Aim of the exercise:
Copy out every entry that follows, without a single picture.

Plain-text document sources:
****************************************

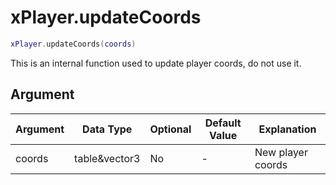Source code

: # xPlayer.updateCoords

```lua
xPlayer.updateCoords(coords)
```

This is an internal function used to update player coords, do not use it.

## Argument

| Argument | Data Type     | Optional | Default Value | Explanation       |
|----------|---------------|----------|---------------|-------------------|
| coords   | table&vector3 | No       | -             | New player coords |
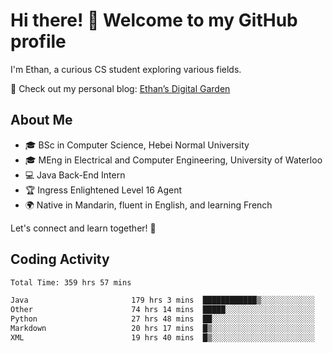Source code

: # Hi there! 👋 Welcome to my GitHub profile  

I'm Ethan, a curious CS student exploring various fields.  

📌 Check out my personal blog: [Ethan’s Digital Garden](https://fortii2.github.io/)  

## About Me  
- 🎓 BSc in Computer Science, Hebei Normal University
- 🎓 MEng in Electrical and Computer Engineering, University of Waterloo
- 💻 Java Back-End Intern
- 🏆 Ingress Enlightened Level 16 Agent  
- 🌍 Native in Mandarin, fluent in English, and learning French  

Let's connect and learn together! 🚀  

## Coding Activity
<!--START_SECTION:waka-->

```txt
Total Time: 359 hrs 57 mins

Java                       179 hrs 3 mins  ████████████▒░░░░░░░░░░░░   49.74 %
Other                      74 hrs 14 mins  █████░░░░░░░░░░░░░░░░░░░░   20.62 %
Python                     27 hrs 48 mins  ██░░░░░░░░░░░░░░░░░░░░░░░   07.72 %
Markdown                   20 hrs 17 mins  █▒░░░░░░░░░░░░░░░░░░░░░░░   05.64 %
XML                        19 hrs 40 mins  █▒░░░░░░░░░░░░░░░░░░░░░░░   05.47 %
```

<!--END_SECTION:waka-->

****************************************

Answer to this exercise:
Source code

: # xPlayer.updateCoords

```lua
xPlayer.updateCoords(coords)
```

This is an internal function used to update player coords, do not use it.

## Argument

| Argument | Data Type     | Optional | Default Value | Explanation       |
|----------|---------------|----------|---------------|-------------------|
| coords   | table&vector3 | No       | -             | New player coords |
Source code

: # Hi there! 👋 Welcome to my GitHub profile  

I'm Ethan, a curious CS student exploring various fields.  

📌 Check out my personal blog: [Ethan’s Digital Garden](https://fortii2.github.io/)  

## About Me  
- 🎓 BSc in Computer Science, Hebei Normal University
- 🎓 MEng in Electrical and Computer Engineering, University of Waterloo
- 💻 Java Back-End Intern
- 🏆 Ingress Enlightened Level 16 Agent  
- 🌍 Native in Mandarin, fluent in English, and learning French  

Let's connect and learn together! 🚀  

## Coding Activity
<!--START_SECTION:waka-->

```txt
Total Time: 359 hrs 57 mins

Java                       179 hrs 3 mins  ████████████▒░░░░░░░░░░░░   49.74 %
Other                      74 hrs 14 mins  █████░░░░░░░░░░░░░░░░░░░░   20.62 %
Python                     27 hrs 48 mins  ██░░░░░░░░░░░░░░░░░░░░░░░   07.72 %
Markdown                   20 hrs 17 mins  █▒░░░░░░░░░░░░░░░░░░░░░░░   05.64 %
XML                        19 hrs 40 mins  █▒░░░░░░░░░░░░░░░░░░░░░░░   05.47 %
```

<!--END_SECTION:waka-->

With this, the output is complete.